Words wherever you look

Words in the public domain: an example of ancient Roman electoral grafitti from Pompeii

There are so many ways to read nowadays, so many books, so easy to buy them, that one can keep on reading regardless of where they are or what they do. I know people who listen to audio books even while they work. Some listen to a book being read while on a run, or during a gym workout. Not to mention all Kindle users thanks to whom books have reached the most unusual places, saunas, pools, gliders, and, in the case of the Oasis 2, even underwater. Thanks to digital technology, the e-book and the audiobook, there’s no place or context where reading can’t be done. A woman reportedly was reading a Kindle book while she was giving birth.

But the innovation and accessibility of digital technology is not ultimately to credit for the ubiquity of reading and of the book. After all, more pens doesn’t make more writers, and better nibs doesn’t improve one’s handwriting.

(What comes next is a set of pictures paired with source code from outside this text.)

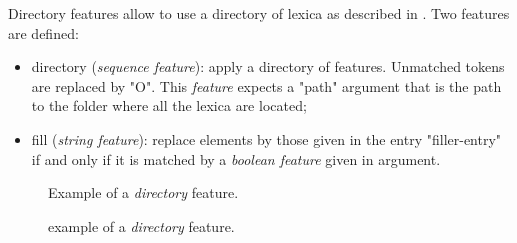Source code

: \documentclass[manual-fr.tex]{subfiles}
\begin{document}
Directory features allow to use a directory of lexica as described in \cite{dupont2017exploration}. Two features are defined:
\begin{itemize}
    \item directory (\textit{sequence feature}): apply a directory of features. Unmatched tokens are replaced by "O". This \textit{feature} expects a "path" argument that is the path to the folder where all the lexica are located;
    \item fill (\textit{string feature}): replace elements by those given in the entry "filler-entry" if and only if it is matched by a \textit{boolean feature} given in argument.
\end{itemize}

\begin{figure}[ht!]
\footnotesize
\begin{xml}
\end{xml}
\caption{Example of a \textit{directory} feature.}
\label{fig:feature-directory}
\end{figure}

\begin{figure}[ht!]
\footnotesize
\begin{xml}
\end{xml}
\caption{example of a \textit{directory} feature.}
\label{fig:feature-directory-fill}
\end{figure}
\end{document}

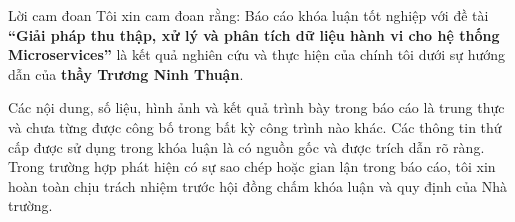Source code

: \documentclass{uetgraduation}
\begin{document}
\begin{preamble}{Lời cam đoan}
Tôi xin cam đoan rằng: 
Báo cáo khóa luận tốt nghiệp với đề tài \textbf{“Giải pháp thu thập, xử lý và phân tích dữ liệu hành vi cho hệ thống Microservices”} 
là kết quả nghiên cứu và thực hiện của chính tôi dưới sự hướng dẫn của \textbf{thầy Trương Ninh Thuận}. 

Các nội dung, số liệu, hình ảnh và kết quả trình bày trong báo cáo 
là trung thực và chưa từng được công bố trong bất kỳ công trình nào khác.
Các thông tin thứ cấp được sử dụng trong khóa luận là có nguồn gốc và được trích dẫn rõ ràng. Trong trường hợp phát hiện có sự sao chép hoặc gian lận trong báo cáo, tôi xin hoàn toàn chịu trách nhiệm trước hội đồng chấm khóa luận và quy định của Nhà trường.

\vspace{3cm}


\end{preamble}
\end{document}
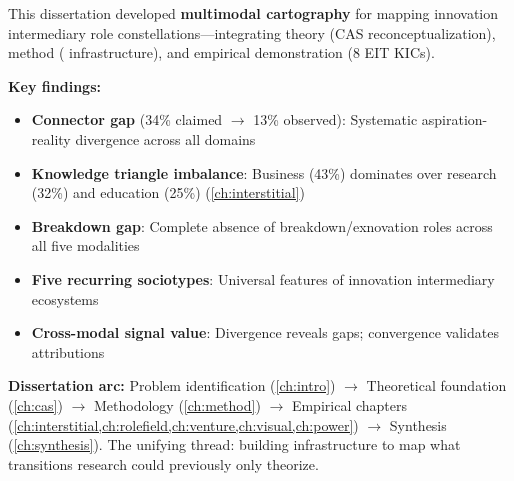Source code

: \documentclass[../main.tex]{subfiles}
\begin{document}
\begin{summarybox}
This dissertation developed \textbf{multimodal cartography} for mapping innovation intermediary role constellations---integrating theory (CAS reconceptualization), method (\RoleBox{} infrastructure), and empirical demonstration (8 EIT KICs).

\vspace{0.5em}
\textbf{Key findings:}
\begin{itemize}[leftmargin=*, itemsep=0.2em]
\item \textbf{Connector gap} (34\% claimed $\rightarrow$ 13\% observed): Systematic aspiration-reality divergence across all domains
\item \textbf{Knowledge triangle imbalance}: Business (43\%) dominates over research (32\%) and education (25\%) (\cref{ch:interstitial})
\item \textbf{Breakdown gap}: Complete absence of breakdown/exnovation roles across all five modalities
\item \textbf{Five recurring sociotypes}: Universal features of innovation intermediary ecosystems
\item \textbf{Cross-modal signal value}: Divergence reveals gaps; convergence validates attributions
\end{itemize}

\vspace{0.5em}
\textbf{Dissertation arc:} Problem identification (\cref{ch:intro}) $\rightarrow$ Theoretical foundation (\cref{ch:cas}) $\rightarrow$ Methodology (\cref{ch:method}) $\rightarrow$ Empirical chapters (\cref{ch:interstitial,ch:rolefield,ch:venture,ch:visual,ch:power}) $\rightarrow$ Synthesis (\cref{ch:synthesis}). The unifying thread: building infrastructure to map what transitions research could previously only theorize.
\end{summarybox}
\end{document}
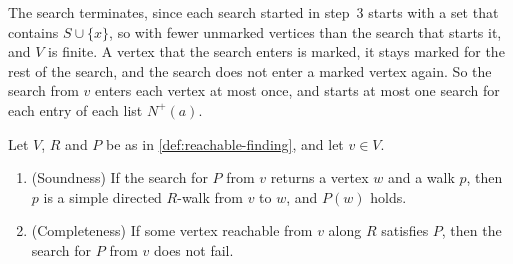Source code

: The search terminates, since each search started in step~3 starts
with a set that contains $S \cup \{x\}$, so with fewer unmarked
vertices than the search that starts it, and $V$ is finite. A vertex
that the search enters is marked, it stays marked for the rest of the
search, and the search does not enter a marked vertex again. So the
search from $v$ enters each vertex at most once, and starts at most one
search for each entry of each list $N^+(a)$.

\begin{theorem}
  \label{thm:reachable-finding-correct}
  \leanok
  Let $V$, $R$ and $P$ be as in \cref{def:reachable-finding}, and let
  $v \in V$.
  \begin{enumerate}
    \item (Soundness) If the search for $P$ from $v$ returns a vertex
      $w$ and a walk $p$, then $p$ is a simple directed $R$-walk from
      $v$ to $w$, and $P(w)$ holds.
    \item (Completeness) If some vertex reachable from $v$ along $R$
      satisfies $P$, then the search for $P$ from $v$ does not fail.
  \end{enumerate}
\end{theorem}
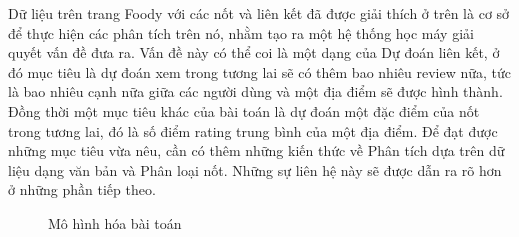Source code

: \documentclass[12pt]{extarticle}
\begin{document}
			\par Dữ liệu trên trang Foody với các nốt và liên kết đã được giải thích ở trên là cơ sở để thực hiện các phân tích trên nó, nhằm tạo ra một hệ thống học máy giải quyết vấn đề đưa ra. Vấn đề này có thể coi là một dạng của Dự đoán liên kết, ở đó mục tiêu là dự đoán xem trong tương lai sẽ có thêm bao nhiêu review nữa, tức là bao nhiêu cạnh nữa giữa các người dùng và một địa điểm sẽ được hình thành. Đồng thời một mục tiêu khác của bài toán là dự đoán một đặc điểm của nốt trong tương lai, đó là số điểm rating trung bình của một địa điểm. Để đạt được những mục tiêu vừa nêu, cần có thêm những kiến thức về Phân tích dựa trên dữ liệu dạng văn bản và Phân loại nốt. Những sự liên hệ này sẽ được dẫn ra rõ hơn ở những phần tiếp theo.

			\begin{figure}[h!]

				\caption{Mô hình hóa bài toán}
				\label{fig:problem}
			\end{figure} 
\end{document}
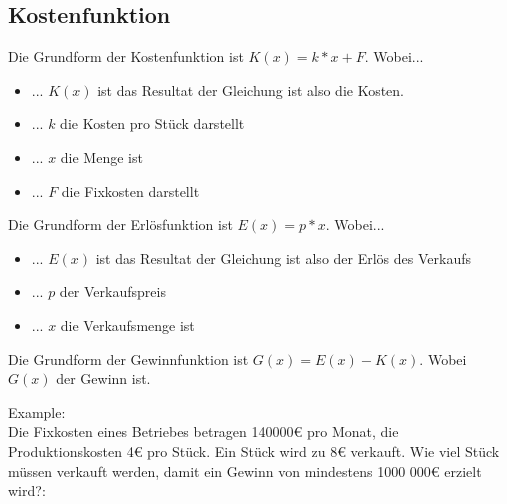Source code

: \newpage
\subsection{Kostenfunktion}

Die Grundform der Kostenfunktion ist $K(x)=k*x+F$.
Wobei...
\begin{itemize}
    \item ... $K(x)$ ist das Resultat der Gleichung ist also die Kosten.
    \item ... $k$ die Kosten pro Stück darstellt
    \item ... $x$ die Menge ist
    \item ... $F$ die Fixkosten darstellt
\end{itemize}

\hfill \break
Die Grundform der Erlösfunktion ist $E(x)=p*x$.
Wobei...
\begin{itemize}
    \item ... $E(x)$ ist das Resultat der Gleichung ist also der Erlös des Verkaufs
    \item ... $p$ der Verkaufspreis
    \item ... $x$ die Verkaufsmenge ist
\end{itemize}

\hfill \break
Die Grundform der Gewinnfunktion ist $G(x)=E(x)-K(x)$.
Wobei $G(x)$ der Gewinn ist.

\hfill \break
Example:\\
Die Fixkosten eines Betriebes betragen 140000€ pro Monat, die Produktionskosten 4€ pro Stück. Ein Stück wird zu 8€
verkauft.
Wie viel Stück müssen verkauft werden, damit ein Gewinn von mindestens 1000 000€ erzielt wird?:\\
\fboxrule=0.8pt 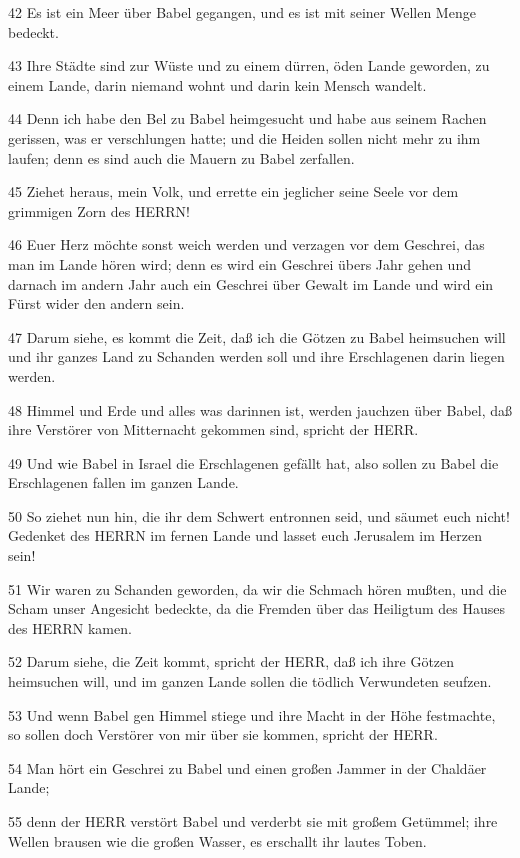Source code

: \par 42 Es ist ein Meer über Babel gegangen, und es ist mit seiner Wellen Menge bedeckt.
\par 43 Ihre Städte sind zur Wüste und zu einem dürren, öden Lande geworden, zu einem Lande, darin niemand wohnt und darin kein Mensch wandelt.
\par 44 Denn ich habe den Bel zu Babel heimgesucht und habe aus seinem Rachen gerissen, was er verschlungen hatte; und die Heiden sollen nicht mehr zu ihm laufen; denn es sind auch die Mauern zu Babel zerfallen.
\par 45 Ziehet heraus, mein Volk, und errette ein jeglicher seine Seele vor dem grimmigen Zorn des HERRN!
\par 46 Euer Herz möchte sonst weich werden und verzagen vor dem Geschrei, das man im Lande hören wird; denn es wird ein Geschrei übers Jahr gehen und darnach im andern Jahr auch ein Geschrei über Gewalt im Lande und wird ein Fürst wider den andern sein.
\par 47 Darum siehe, es kommt die Zeit, daß ich die Götzen zu Babel heimsuchen will und ihr ganzes Land zu Schanden werden soll und ihre Erschlagenen darin liegen werden.
\par 48 Himmel und Erde und alles was darinnen ist, werden jauchzen über Babel, daß ihre Verstörer von Mitternacht gekommen sind, spricht der HERR.
\par 49 Und wie Babel in Israel die Erschlagenen gefällt hat, also sollen zu Babel die Erschlagenen fallen im ganzen Lande.
\par 50 So ziehet nun hin, die ihr dem Schwert entronnen seid, und säumet euch nicht! Gedenket des HERRN im fernen Lande und lasset euch Jerusalem im Herzen sein!
\par 51 Wir waren zu Schanden geworden, da wir die Schmach hören mußten, und die Scham unser Angesicht bedeckte, da die Fremden über das Heiligtum des Hauses des HERRN kamen.
\par 52 Darum siehe, die Zeit kommt, spricht der HERR, daß ich ihre Götzen heimsuchen will, und im ganzen Lande sollen die tödlich Verwundeten seufzen.
\par 53 Und wenn Babel gen Himmel stiege und ihre Macht in der Höhe festmachte, so sollen doch Verstörer von mir über sie kommen, spricht der HERR.
\par 54 Man hört ein Geschrei zu Babel und einen großen Jammer in der Chaldäer Lande;
\par 55 denn der HERR verstört Babel und verderbt sie mit großem Getümmel; ihre Wellen brausen wie die großen Wasser, es erschallt ihr lautes Toben.
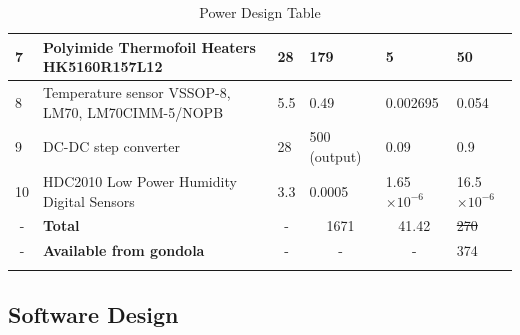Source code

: \documentclass[a4paper,12pt,twoside]{article}
\providecommand{\DIFaddtex}[1]{{\protect\color{blue}\uwave{#1}}} %
\providecommand{\DIFdeltex}[1]{{\protect\color{red}\sout{#1}}}                      %
\providecommand{\DIFaddbegin}{} %
\providecommand{\DIFaddend}{} %
\providecommand{\DIFdelbegin}{} %
\providecommand{\DIFdelend}{} %
\providecommand{\DIFadd}[1]{\texorpdfstring{\DIFaddtex{#1}}{#1}} %
\providecommand{\DIFdel}[1]{\texorpdfstring{\DIFdeltex{#1}}{}} %
\newcommand{\DIFscaledelfig}{0.5}
\newlength{\DIFdelgraphicswidth} %
\newlength{\DIFdelgraphicsheight} %
\newcommand{\DIFaddincludegraphics}[2][]{{\color{blue}\fbox{\DIFOincludegraphics[#1]{#2}}}} %
\newcommand{\DIFdelincludegraphics}[2][]{%
\sbox{\DIFdelgraphicsbox}{\DIFOincludegraphics[#1]{#2}}%
\settoboxwidth{\DIFdelgraphicswidth}{\DIFdelgraphicsbox} %
\settoboxtotalheight{\DIFdelgraphicsheight}{\DIFdelgraphicsbox} %
\scalebox{\DIFscaledelfig}{%
\parbox[b]{\DIFdelgraphicswidth}{\usebox{\DIFdelgraphicsbox}\\[-\baselineskip] \rule{\DIFdelgraphicswidth}{0em}}\llap{\resizebox{\DIFdelgraphicswidth}{\DIFdelgraphicsheight}{%
\setlength{\unitlength}{\DIFdelgraphicswidth}%
\begin{picture}(1,1)%
\thicklines\linethickness{2pt} %
{\color[rgb]{1,0,0}\put(0,0){\framebox(1,1){}}}%
{\color[rgb]{1,0,0}\put(0,0){\line( 1,1){1}}}%
{\color[rgb]{1,0,0}\put(0,1){\line(1,-1){1}}}%
\end{picture}%
}\hspace*{3pt}}} %
} %
\DeclareRobustCommand{\DIFaddbegin}{\DIFOaddbegin \let\includegraphics\DIFaddincludegraphics} %
\DeclareRobustCommand{\DIFaddend}{\DIFOaddend \let\includegraphics\DIFOincludegraphics} %
\DeclareRobustCommand{\DIFdelbegin}{\DIFOdelbegin \let\includegraphics\DIFdelincludegraphics} %
\DeclareRobustCommand{\DIFdelend}{\DIFOaddend \let\includegraphics\DIFOincludegraphics} %
\begin{document}
\begin{longtable}{|m{}| m{} |m{} |m{}|m{}| m{} |}
7                       & Polyimide Thermofoil Heaters HK5160R157L12        & 28                                          & 179                                          & 5                                         & 50                                         \\ \hline
8                       & Temperature sensor VSSOP-8, LM70, LM70CIMM-5/NOPB & 5.5                                         & 0.49                                         & 0.002695                                  & 0.054                                      \\ \hline
9                       & DC-DC step converter                              & 28                                          & 500 (output)                                 & 0.09                                      & 0.9                                        \\ \hline
10                      & HDC2010 Low Power Humidity Digital Sensors        & 3.3                                         & 0.0005                                       & 1.65$\times10^{-6}$                              & 16.5$\times10^{-6}$                               \\ \hline
\multicolumn{1}{|c|}{-} & \textbf{Total}                                  & \multicolumn{1}{c|}{-}                      & \DIFdelbegin %
\DIFdelend \DIFaddbegin \multicolumn{1}{c|}{1671}                    \DIFaddend & \DIFdelbegin %
\DIFdelend \DIFaddbegin \multicolumn{1}{c|}{41.42}                 \DIFaddend & \DIFdelbegin \DIFdel{270                                        }\DIFdelend \DIFaddbegin \DIFadd{267                                        }\DIFaddend \\ \hline
\multicolumn{1}{|c|}{-} & \textbf{Available from gondola}                 & \multicolumn{1}{c|}{-}                      & \multicolumn{1}{c|}{-}                       & \multicolumn{1}{c|}{-}                    & 374                                        \\ \hline

\caption{Power Design Table}
\label{tab:power-design-table}
\end{longtable}
\raggedbottom



\raggedbottom

\pagebreak
\subsection{Software Design}
\end{document}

What digital technology did was to capitalise on an existing state of hyperliteracy in the West and to bring it to a point of consummation. The structuralists and post-structuralists of the 60s and 70s were already warning that we live in a logocentric age, and they didn’t necessarily think of logos as a spoken word, like the ancients did. But nearly everyone recognised the centrality of the written word, of text. With print and advertising, we have for a long time been surrounded by letters and words. Long before the advent of the Internet, we had been covering ourselves with text. Our bodies weren’t spared either. Just look around. There are words on mugs, words on apparel, framed words and quotes hanging from walls. Text, not love, is all around. And where are we in all this? We, the readers, we the devourers of printed words, the hosts and carriers of their meaning and meaninglessness, we the Kindle holders, the Audible subscribers, the bookshop visitors, the graffiti painters, we the words.